Wow. I want this as a browser plugin. The image recaptchas are extremely time consuming (maybe I click the wrong images, or they're just punishing me for logging out and clearing cookies...), and I don't want to futz with the audio ones.
Yeah, it's really brutal. I find the new recaptchas which I hit almost every time are much more exhausting than the old text-based ones, and probably much easier for a machine to solve to boot.
The worst are the questions like "Click the images with a store front" what the hell is a store front? Especially in today's world.. Is a garage a store front? Is a hot dog stand a store front? Same with like "Click the images with cars" but there's a crossover. Is that a car? Is a station wagon a car?
I've found it's best to just not think about it too much. CAPTCHAs are, after all, designed to "tell Computers and Humans Apart". You're a human, so just pick whatever seems reasonable and move on. If the system doesn't accept your answer, that's _its_ fault, not yours.

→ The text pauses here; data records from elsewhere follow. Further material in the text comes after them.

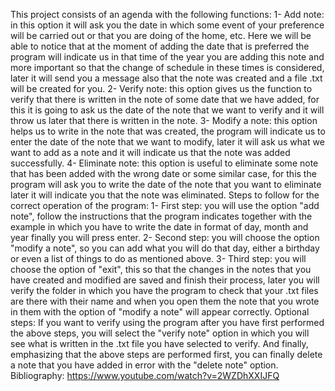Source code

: This project consists of an agenda with the following functions:
1- Add note: in this option it will ask you the date in which some event of your preference will be carried out or that you are doing of the home, etc. Here we will be able to notice that at the moment of adding the date that is preferred the program will indicate us in that time of the year you are adding this note and more important so that the change of schedule in these times is considered, later it will send you a message also that the note was created and a file .txt will be created for you.
2- Verify note: this option gives us the function to verify that there is written in the note of some date that we have added, for this it is going to ask us the date of the note that we want to verify and it will throw us later that there is written in the note.
3- Modify a note: this option helps us to write in the note that was created, the program will indicate us to enter the date of the note that we want to modify, later it will ask us what we want to add as a note and it will indicate us that the note was added successfully.
4- Eliminate note: this option is useful to eliminate some note that has been added with the wrong date or some similar case, for this the program will ask you to write the date of the note that you want to eliminate later it will indicate you that the note was eliminated.
Steps to follow for the correct operation of the program:
1- First step: you will use the option "add note", follow the instructions that the program indicates together with the example in which you have to write the date in format of day, month and year finally you will press enter.
2- Second step: you will choose the option "modify a note", so you can add what you will do that day, either a birthday or even a list of things to do as mentioned above.
3- Third step: you will choose the option of "exit", this so that the changes in the notes that you have created and modified are saved and finish their process, later you will verify the folder in which you have the program to check that your .txt files are there with their name and when you open them the note that you wrote in them with the option of "modify a note" will appear correctly.
Optional steps:
If you want to verify using the program after you have first performed the above steps, you will select the "verify note" option in which you will see what is written in the .txt file you have selected to verify.
And finally, emphasizing that the above steps are performed first, you can finally delete a note that you have added in error with the "delete note" option. 
Bibliography:
https://www.youtube.com/watch?v=2WZDhXXIJFQ
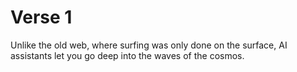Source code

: # Verse 1

Unlike the old web, where surfing was only done on the surface, AI assistants let you go deep into the waves of the cosmos.
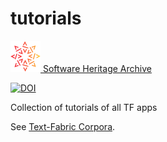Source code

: # tutorials

[![sha](sha.png) Software Heritage Archive](https://archive.softwareheritage.org/browse/origin/https://github.com/annotation/tutorials/)

[![DOI](https://zenodo.org/badge/165073174.svg)](https://zenodo.org/badge/latestdoi/165073174)

Collection of tutorials of all TF apps

See [Text-Fabric Corpora](https://annotation.github.io/text-fabric/About/Corpora/).
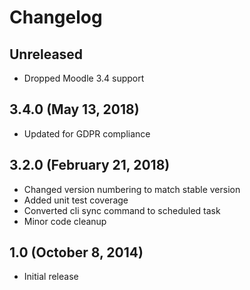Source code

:# Changelog

## Unreleased

- Dropped Moodle 3.4 support

## 3.4.0 (May 13, 2018)

- Updated for GDPR compliance

## 3.2.0 (February 21, 2018)

- Changed version numbering to match stable version
- Added unit test coverage
- Converted cli sync command to scheduled task
- Minor code cleanup

## 1.0 (October 8, 2014)

- Initial release
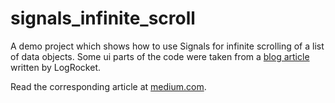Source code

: # signals_infinite_scroll

A demo project which shows how to use Signals for infinite scrolling of a list of data objects.
Some ui parts of the code were taken from a [blog article](https://blog.logrocket.com/implement-infinite-scroll-pagination-flutter/) written by LogRocket.

Read the corresponding article at [medium.com](https://medium.com/@rivella50/using-futuresignal-for-an-infinite-scroller-in-flutter-aa9591ca9c30).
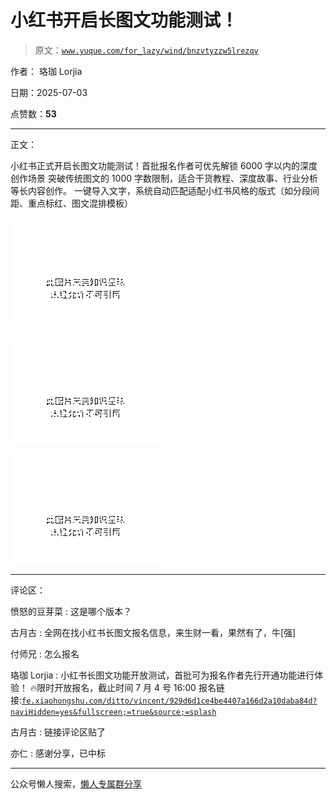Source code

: # 小红书开启长图文功能测试！

> 原文：[`www.yuque.com/for_lazy/wind/bnzvtyzzw5lrezqv`](https://www.yuque.com/for_lazy/wind/bnzvtyzzw5lrezqv)

作者： 珞珈 Lorjia

日期：2025-07-03

点赞数：**53**

* * *

正文：

小红书正式开启长图文功能测试！首批报名作者可优先解锁 6000 字以内的深度创作场景
突破传统图文的 1000 字数限制，适合干货教程、深度故事、行业分析等长内容创作。
一键导入文字，系统自动匹配适配小红书风格的版式（如分段间距、重点标红、图文混排模板）

![](img/3741a5114ce9ae145070a5b3224e77f6.png "None")

![](img/7526c948501c6079e1928b3826776c14.png "None")

![](img/12e36ac6b7e9f4d647d11df794a3146b.png "None")

* * *

评论区：

愤怒的豆芽菜 : 这是哪个版本？

古月古 : 全网在找小红书长图文报名信息，来生财一看，果然有了，牛[强]

付师兄 : 怎么报名

珞珈 Lorjia : 小红书长图文功能开放测试，首批可为报名作者先行开通功能进行体验！ 🔥限时开放报名，截止时间 7 月 4 号 16:00
报名链接:[`fe.xiaohongshu.com/ditto/vincent/929d6d1ce4be4407a166d2a10daba84d?naviHidden=yes&fullscreen;=true&source;=splash`](https://fe.xiaohongshu.com/ditto/vincent/929d6d1ce4be4407a166d2a10daba84d?naviHidden=yes&fullscreen;=true&source;=splash)

古月古 : 链接评论区贴了

亦仁 : 感谢分享，已中标

* * *

公众号懒人搜索，[懒人专属群分享](https://lazybook.fun/#/blog/group)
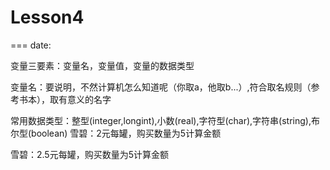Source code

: # Lesson4
===
date:

变量三要素：变量名，变量值，变量的数据类型

变量名：要说明，不然计算机怎么知道呢（你取a，他取b...）,符合取名规则（参考书本），取有意义的名字

常用数据类型：整型(integer,longint),小数(real),字符型(char),字符串(string),布尔型(boolean)
雪碧：2元每罐，购买数量为5计算金额

雪碧：2.5元每罐，购买数量为5计算金额

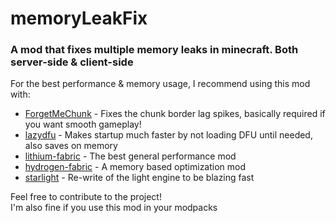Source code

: # memoryLeakFix  
### A mod that fixes multiple memory leaks in minecraft. Both server-side & client-side  
  
For the best performance & memory usage, I recommend using this mod with:  
- [ForgetMeChunk](https://github.com/mjwells2002/ForgetMeChunk) - Fixes the chunk border lag spikes, basically required if you want smooth gameplay!  
- [lazydfu](https://github.com/astei/lazydfu) - Makes startup much faster by not loading DFU until needed, also saves on memory  
- [lithium-fabric](https://github.com/CaffeineMC/lithium-fabric) - The best general performance mod  
- [hydrogen-fabric](https://github.com/CaffeineMC/hydrogen-fabric) - A memory based optimization mod  
- [starlight](https://github.com/PaperMC/Starlight) - Re-write of the light engine to be blazing fast  
  
  
Feel free to contribute to the project!  
I'm also fine if you use this mod in your modpacks  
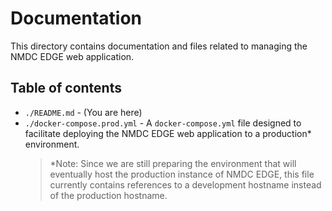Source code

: # Documentation

This directory contains documentation and files related to managing the NMDC EDGE web application.

## Table of contents

- `./README.md` - (You are here)
- `./docker-compose.prod.yml` - A `docker-compose.yml` file designed to facilitate deploying the NMDC EDGE web
  application to a production* environment.
  > *Note: Since we are still preparing the environment that will eventually host the production instance of NMDC EDGE,
  > this file currently contains references to a development hostname instead of the production hostname.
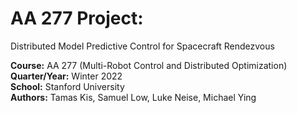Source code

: # AA 277 Project:
Distributed Model Predictive Control for Spacecraft Rendezvous

**Course:** AA 277 (Multi-Robot Control and Distributed Optimization)\
**Quarter/Year:** Winter 2022\
**School:** Stanford University\
**Authors:** Tamas Kis, Samuel Low, Luke Neise, Michael Ying
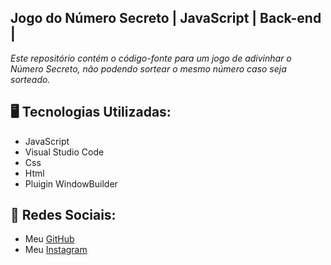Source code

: ## Jogo do Número Secreto | JavaScript | Back-end |


<p><em>Este repositório contém o código-fonte para um jogo de adivinhar o Número Secreto, não podendo sortear o mesmo número caso seja sorteado.</em></p>

<h2>🖥️ Tecnologias Utilizadas:</h2>
  <ul>
      <li>JavaScript</li>
      <li>Visual Studio Code</li>
      <li>Css</li>
      <li>Html</li>
      <li>Pluigin WindowBuilder</li>
   </ul>

 ## 📱 Redes Sociais:
* Meu [GitHub](https://github.com/ViniciusTunes)
* Meu [Instagram](https://www.instagram.com/yng.Vinicius/)
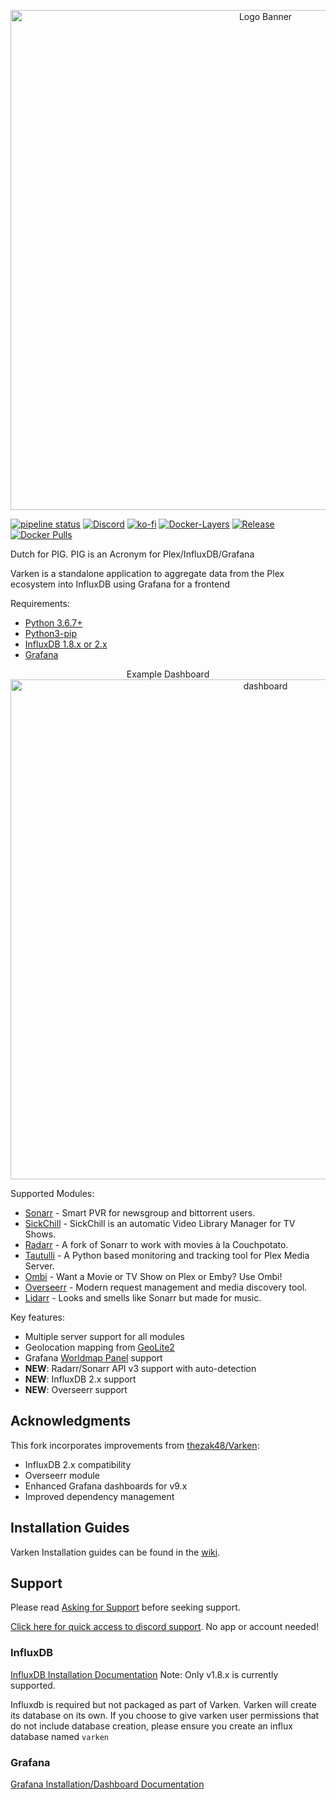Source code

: <p align="center">
<img width="800" src="https://raw.githubusercontent.com/Boerderij/Varken/master/assets/varken_full_banner.jpg" alt="Logo Banner">
</p>

[![pipeline status](https://img.shields.io/github/workflow/status/Boerderij/Varken/varken?style=flat-square)](https://github.com/Boerderij/Varken/actions?query=workflow%3Avarken)
[![Discord](https://img.shields.io/discord/518970285773422592.svg?colorB=7289DA&label=Discord&logo=Discord&logoColor=7289DA&style=flat-square)](https://discord.gg/VjZ6qSM)
[![ko-fi](https://img.shields.io/badge/Buy%20Us%20A%20Coffee-Donate-ff813f.svg?logo=CoffeeScript&style=flat-square)](https://ko-fi.com/varken)
[![Docker-Layers](https://images.microbadger.com/badges/image/boerderij/varken.svg)](https://microbadger.com/images/boerderij/varken)
[![Release](https://img.shields.io/github/release/boerderij/varken.svg?style=flat-square)](https://github.com/Boerderij/Varken/releases/latest)
[![Docker Pulls](https://img.shields.io/docker/pulls/boerderij/varken.svg)](https://hub.docker.com/r/boerderij/varken/)

Dutch for PIG. PIG is an Acronym for Plex/InfluxDB/Grafana

Varken is a standalone application to aggregate data from the Plex 
ecosystem into InfluxDB using Grafana for a frontend

Requirements:
* [Python 3.6.7+](https://www.python.org/downloads/release/python-367/)
* [Python3-pip](https://pip.pypa.io/en/stable/installing/)
* [InfluxDB 1.8.x or 2.x](https://www.influxdata.com/)
* [Grafana](https://grafana.com/)

<p align="center">
Example Dashboard

<img width="800" src="https://i.imgur.com/3hNZTkC.png" alt="dashboard">
</p>

Supported Modules:
* [Sonarr](https://sonarr.tv/) - Smart PVR for newsgroup and bittorrent users.
* [SickChill](https://sickchill.github.io/) - SickChill is an automatic Video Library Manager for TV Shows.
* [Radarr](https://radarr.video/) - A fork of Sonarr to work with movies à la Couchpotato.
* [Tautulli](https://tautulli.com/) - A Python based monitoring and tracking tool for Plex Media Server.
* [Ombi](https://ombi.io/) - Want a Movie or TV Show on Plex or Emby? Use Ombi!
* [Overseerr](https://overseerr.dev/) - Modern request management and media discovery tool.
* [Lidarr](https://lidarr.audio/) - Looks and smells like Sonarr but made for music.

Key features:
* Multiple server support for all modules
* Geolocation mapping from [GeoLite2](https://dev.maxmind.com/geoip/geoip2/geolite2/)
* Grafana [Worldmap Panel](https://grafana.com/plugins/grafana-worldmap-panel/installation) support
* **NEW**: Radarr/Sonarr API v3 support with auto-detection
* **NEW**: InfluxDB 2.x support
* **NEW**: Overseerr support

## Acknowledgments

This fork incorporates improvements from [thezak48/Varken](https://github.com/thezak48/Varken):
* InfluxDB 2.x compatibility
* Overseerr module
* Enhanced Grafana dashboards for v9.x
* Improved dependency management


## Installation Guides
Varken Installation guides can be found in the [wiki](https://wiki.cajun.pro/books/varken/chapter/installation).

## Support
Please read [Asking for Support](https://wiki.cajun.pro/books/varken/chapter/asking-for-support) before seeking support. 

[Click here for quick access to discord support](http://cyborg.decreator.dev/channels/518970285773422592/530424560504537105/). No app or account needed!
    
### InfluxDB
[InfluxDB Installation Documentation](https://wiki.cajun.pro/books/varken/page/influxdb-d1f)
Note: Only v1.8.x is currently supported.
 
Influxdb is required but not packaged as part of Varken. Varken will create
its database on its own. If you choose to give varken user permissions that
do not include database creation, please ensure you create an influx database
named `varken`

### Grafana
[Grafana Installation/Dashboard Documentation](https://wiki.cajun.pro/books/varken/page/grafana)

I've gotten several times the one asking for "tea", that requires you to select three pictures of coffee[1]. With the store fronts, at least I can read what they say. They are often in Spanish, for one reason.
So humans have to clear higher and higher hurdles to prove themselves human while the computers use the answers from the captchas to get closer to humans' capabilities.
I was meaning to use the idiom "to boot", you cut off a word.
Perhaps my grammar wasn't correct there though.
In any case, check out the blackhat presentation about using Google's image recognition to solve the image based captchas. There are a wide variety of fairly advanced image recognition tools but a surprisingly small number of complex text recognition ones.
It's not you. They simply don't fucking work anymore. I'd pay for this as a browser plugin because clearly Google at some point stopped testing to actually see if recaptcha actually works. It doesn't, though it used to. Sites that use recaptcha are broken and if I do contact them for other reasons, I make sure to let them know that the site is inaccessible to a large part of their audience. Ironically, that includes part of Google itself ...
I get a recaptcha every time I log into hilton to book a hotel room for a trip. That's the only site this happens on; I wonder what I'm doing to trigger it.
Sites get to set the captcha security. There's 3 tiers. The highest one will always bug the user, the lower one will almost never do it (unless it's a specific flagged IP). Default is somewhere in the middle, but I'm guessing that site has it set to the highest.
The person you're replying to has a different issue. The way the one button captcha works is by using your cookies to try to figure out if you're a real human user or a robot. If you clear your cookies, you'll almost always get the captcha.